Ghana’s new government, led by President John Mahama and backed by a strong parliamentary majority, has a renewed chance to push through ambitious economic reforms, according to the World Bank Group’s 9th Ghana Economic Update.

The June 2025 report highlights that while the country’s political stability provides a solid foundation for reform, Ghana must also prepare for slower growth as fiscal consolidation measures take effect.

The World Bank said the administration’s reform agenda focused on fiscal discipline, macroeconomic stability, and long-term growth has been given significant momentum by its electoral mandate. However, it warned that delays in implementing institutional and legislative changes could trigger fresh fiscal pressures and weaken investor confidence.
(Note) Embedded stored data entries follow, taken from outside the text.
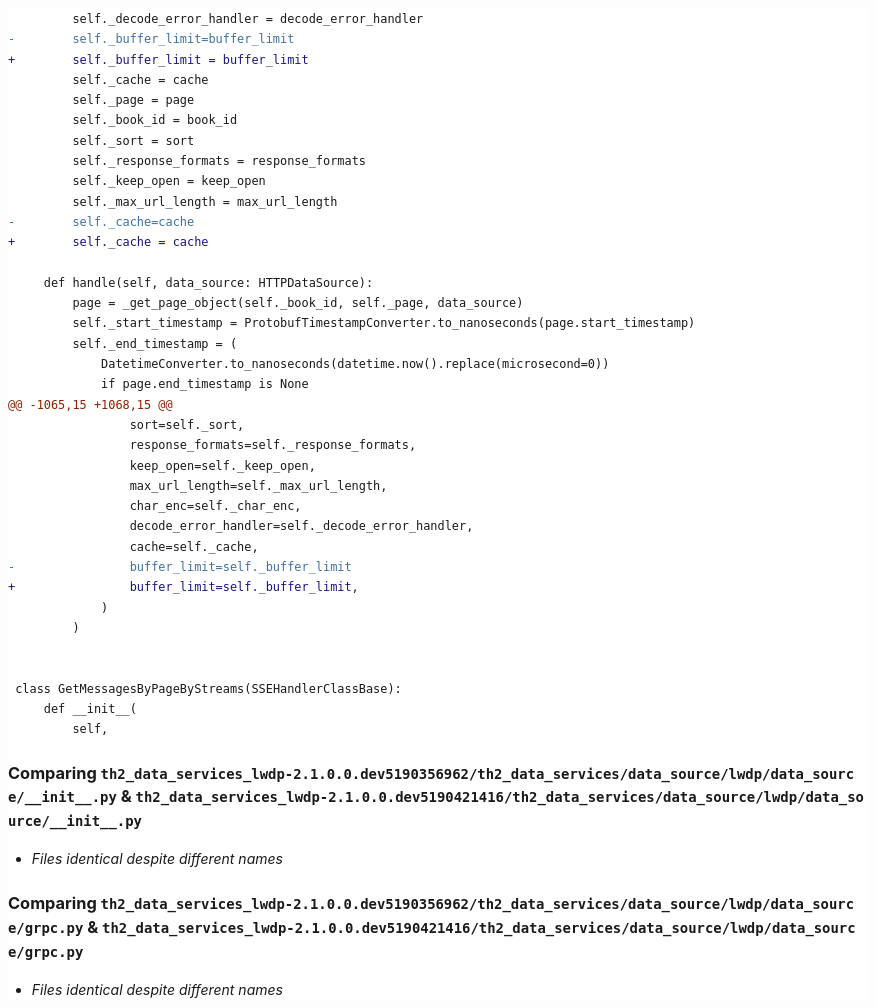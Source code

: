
 ```diff
         self._decode_error_handler = decode_error_handler
-        self._buffer_limit=buffer_limit
+        self._buffer_limit = buffer_limit
         self._cache = cache
         self._page = page
         self._book_id = book_id
         self._sort = sort
         self._response_formats = response_formats
         self._keep_open = keep_open
         self._max_url_length = max_url_length
-        self._cache=cache
+        self._cache = cache
 
     def handle(self, data_source: HTTPDataSource):
         page = _get_page_object(self._book_id, self._page, data_source)
         self._start_timestamp = ProtobufTimestampConverter.to_nanoseconds(page.start_timestamp)
         self._end_timestamp = (
             DatetimeConverter.to_nanoseconds(datetime.now().replace(microsecond=0))
             if page.end_timestamp is None
@@ -1065,15 +1068,15 @@
                 sort=self._sort,
                 response_formats=self._response_formats,
                 keep_open=self._keep_open,
                 max_url_length=self._max_url_length,
                 char_enc=self._char_enc,
                 decode_error_handler=self._decode_error_handler,
                 cache=self._cache,
-                buffer_limit=self._buffer_limit
+                buffer_limit=self._buffer_limit,
             )
         )
 
 
 class GetMessagesByPageByStreams(SSEHandlerClassBase):
     def __init__(
         self,
```

### Comparing `th2_data_services_lwdp-2.1.0.0.dev5190356962/th2_data_services/data_source/lwdp/data_source/__init__.py` & `th2_data_services_lwdp-2.1.0.0.dev5190421416/th2_data_services/data_source/lwdp/data_source/__init__.py`

 * *Files identical despite different names*

### Comparing `th2_data_services_lwdp-2.1.0.0.dev5190356962/th2_data_services/data_source/lwdp/data_source/grpc.py` & `th2_data_services_lwdp-2.1.0.0.dev5190421416/th2_data_services/data_source/lwdp/data_source/grpc.py`

 * *Files identical despite different names*

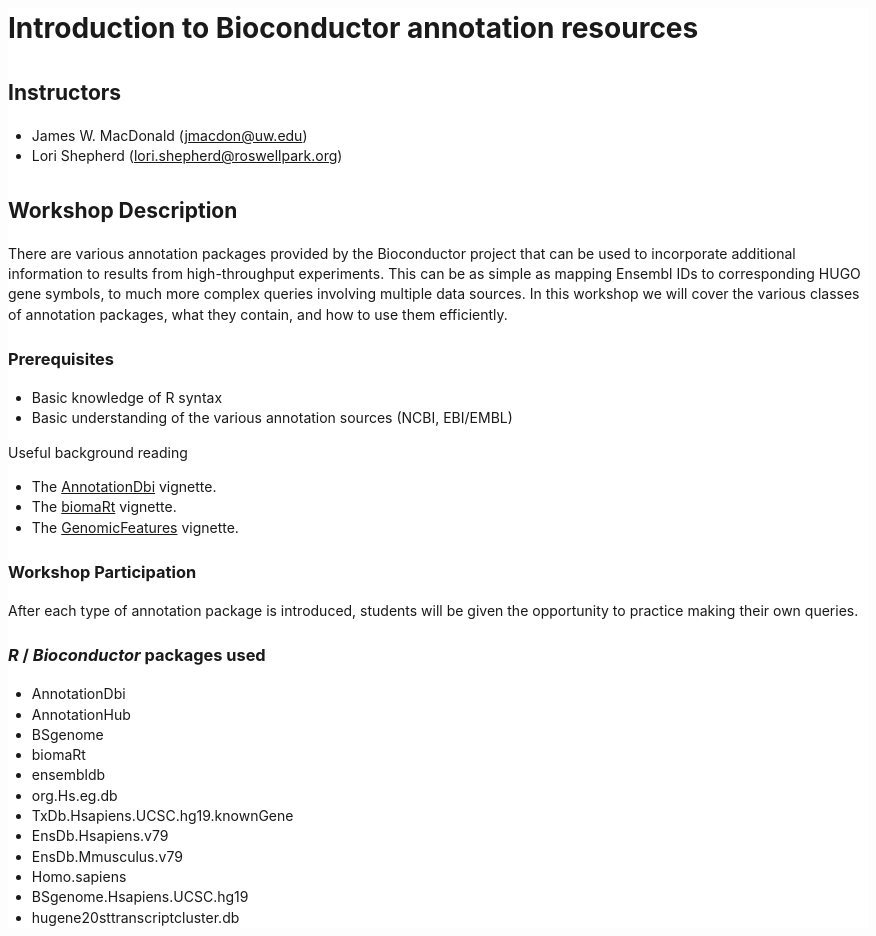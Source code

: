 
# Introduction to Bioconductor annotation resources

## Instructors

* James W. MacDonald (jmacdon@uw.edu)
* Lori Shepherd (lori.shepherd@roswellpark.org)

## Workshop Description

There are various annotation packages provided by the Bioconductor
project that can be used to incorporate additional information to
results from high-throughput experiments. This can be as simple as
mapping Ensembl IDs to corresponding HUGO gene symbols, to much more
complex queries involving multiple data sources. In this workshop we
will cover the various classes of annotation packages, what they
contain, and how to use them efficiently. 

### Prerequisites

* Basic knowledge of R syntax
* Basic understanding of the various annotation sources (NCBI, EBI/EMBL)

Useful background reading

* The
  [AnnotationDbi](https://www.bioconductor.org/packages/release/bioc/vignettes/AnnotationDbi/inst/doc/IntroToAnnotationPackages.pdf)
  vignette.
* The
  [biomaRt](https://www.bioconductor.org/packages/release/bioc/vignettes/biomaRt/inst/doc/biomaRt.html)
  vignette.
* The
  [GenomicFeatures](https://www.bioconductor.org/packages/release/bioc/vignettes/GenomicFeatures/inst/doc/GenomicFeatures.pdf)
  vignette.
  

### Workshop Participation

After each type of annotation package is introduced, students will be
given the opportunity to practice making their own queries. 

### _R_ / _Bioconductor_ packages used

* AnnotationDbi
* AnnotationHub
* BSgenome
* biomaRt
* ensembldb
* org.Hs.eg.db
* TxDb.Hsapiens.UCSC.hg19.knownGene
* EnsDb.Hsapiens.v79
* EnsDb.Mmusculus.v79
* Homo.sapiens 
* BSgenome.Hsapiens.UCSC.hg19
* hugene20sttranscriptcluster.db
The Bank projects Ghana’s economy will expand by 3.9% in 2025, a slowdown from the 5.7% growth recorded in 2024. This deceleration is largely due to strict fiscal adjustments, persistent inflation, and elevated interest rates. Nonetheless, these measures are seen as necessary to stabilize the economy and unlock a sustainable long-term growth potential of about 5%.

Despite the slowdown, several sectors are expected to remain resilient:

Gold Exports: High international prices will keep export earnings strong, providing crucial foreign exchange.

External Sector: Ghana’s external accounts are projected to post a surplus, supported by robust exports, steady remittances, and sustained foreign direct investment. The Bank of Ghana recently reported that remittances contribute more than $4 billion annually, making them vital to the economy.

Inflation: The report expects inflation to ease further as the Bank of Ghana continues its tight monetary policy stance.


On the fiscal front, the government is targeting a primary surplus of 1.5% of GDP in 2025, creating room for investment in pro-growth and social programs. The World Bank assesses Ghana’s debt as sustainable in the medium term, provided two key conditions are met: the completion of external debt restructuring and full adherence to fiscal consolidation plans.


While the risk of debt distress remains high, significant progress has been made, with an agreement already secured with official creditors. Looking ahead, Ghana’s borrowing strategy will focus mainly on domestic sources, with a cautious return to international markets expected only in the medium term.